■ STUDY MATERIAL

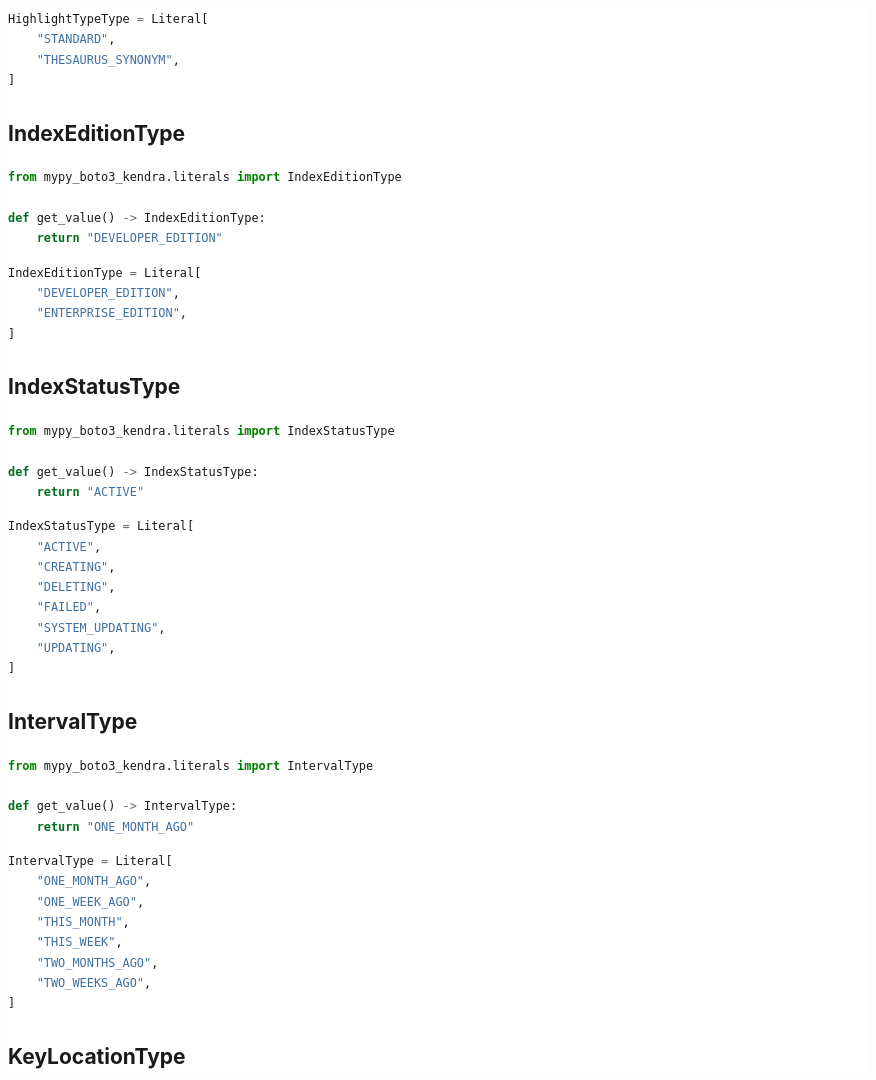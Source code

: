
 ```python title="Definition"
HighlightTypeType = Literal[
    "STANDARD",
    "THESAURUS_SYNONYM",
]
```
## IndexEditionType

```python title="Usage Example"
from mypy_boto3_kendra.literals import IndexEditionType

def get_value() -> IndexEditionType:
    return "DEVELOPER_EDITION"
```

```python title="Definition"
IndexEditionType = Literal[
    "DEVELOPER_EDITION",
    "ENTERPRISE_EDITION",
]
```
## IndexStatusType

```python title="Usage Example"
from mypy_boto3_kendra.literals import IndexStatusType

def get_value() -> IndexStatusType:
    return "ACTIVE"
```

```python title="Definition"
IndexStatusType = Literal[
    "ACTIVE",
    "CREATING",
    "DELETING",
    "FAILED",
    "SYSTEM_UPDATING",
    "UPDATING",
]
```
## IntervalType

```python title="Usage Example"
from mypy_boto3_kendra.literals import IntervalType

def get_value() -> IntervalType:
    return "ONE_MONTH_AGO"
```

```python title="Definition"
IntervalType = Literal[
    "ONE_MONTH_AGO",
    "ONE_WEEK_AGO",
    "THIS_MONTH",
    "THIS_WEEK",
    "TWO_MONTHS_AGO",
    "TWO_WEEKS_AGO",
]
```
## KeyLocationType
--
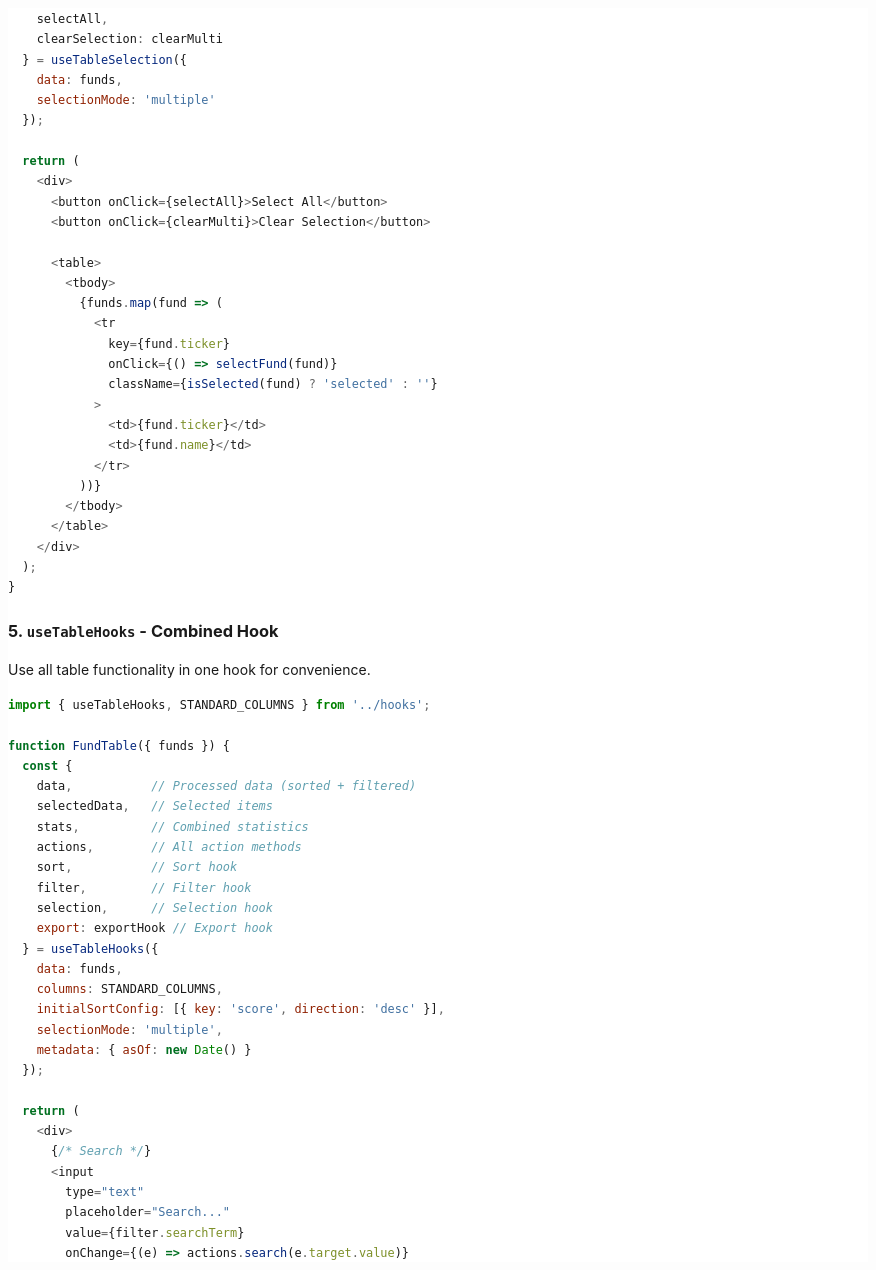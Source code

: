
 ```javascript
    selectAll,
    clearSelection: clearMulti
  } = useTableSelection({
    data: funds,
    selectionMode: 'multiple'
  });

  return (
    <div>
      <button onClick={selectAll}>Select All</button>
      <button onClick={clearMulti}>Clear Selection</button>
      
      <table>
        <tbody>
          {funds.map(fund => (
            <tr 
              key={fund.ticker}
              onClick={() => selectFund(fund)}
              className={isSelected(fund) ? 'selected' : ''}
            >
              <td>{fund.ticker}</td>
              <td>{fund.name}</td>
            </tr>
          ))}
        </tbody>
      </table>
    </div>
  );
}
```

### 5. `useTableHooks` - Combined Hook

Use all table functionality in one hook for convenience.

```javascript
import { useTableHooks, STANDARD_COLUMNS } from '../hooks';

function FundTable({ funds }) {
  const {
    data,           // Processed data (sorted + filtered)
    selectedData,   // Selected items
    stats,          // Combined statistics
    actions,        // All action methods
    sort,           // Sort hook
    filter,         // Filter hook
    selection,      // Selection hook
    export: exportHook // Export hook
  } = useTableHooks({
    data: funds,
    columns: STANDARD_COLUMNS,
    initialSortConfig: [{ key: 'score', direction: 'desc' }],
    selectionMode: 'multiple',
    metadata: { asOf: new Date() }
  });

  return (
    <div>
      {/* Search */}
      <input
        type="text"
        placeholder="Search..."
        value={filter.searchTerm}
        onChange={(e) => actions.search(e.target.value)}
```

■ REQUIRED WORK
Everything above from the line containing "## IntervalType" through the line containing "## KeyLocationType" must be copied exactly. Nothing outside that range belongs in the answer.

■ EXPECTED ANSWER
## IntervalType

```python title="Usage Example"
from mypy_boto3_kendra.literals import IntervalType

def get_value() -> IntervalType:
    return "ONE_MONTH_AGO"
```

```python title="Definition"
IntervalType = Literal[
    "ONE_MONTH_AGO",
    "ONE_WEEK_AGO",
    "THIS_MONTH",
    "THIS_WEEK",
    "TWO_MONTHS_AGO",
    "TWO_WEEKS_AGO",
]
```
## KeyLocationType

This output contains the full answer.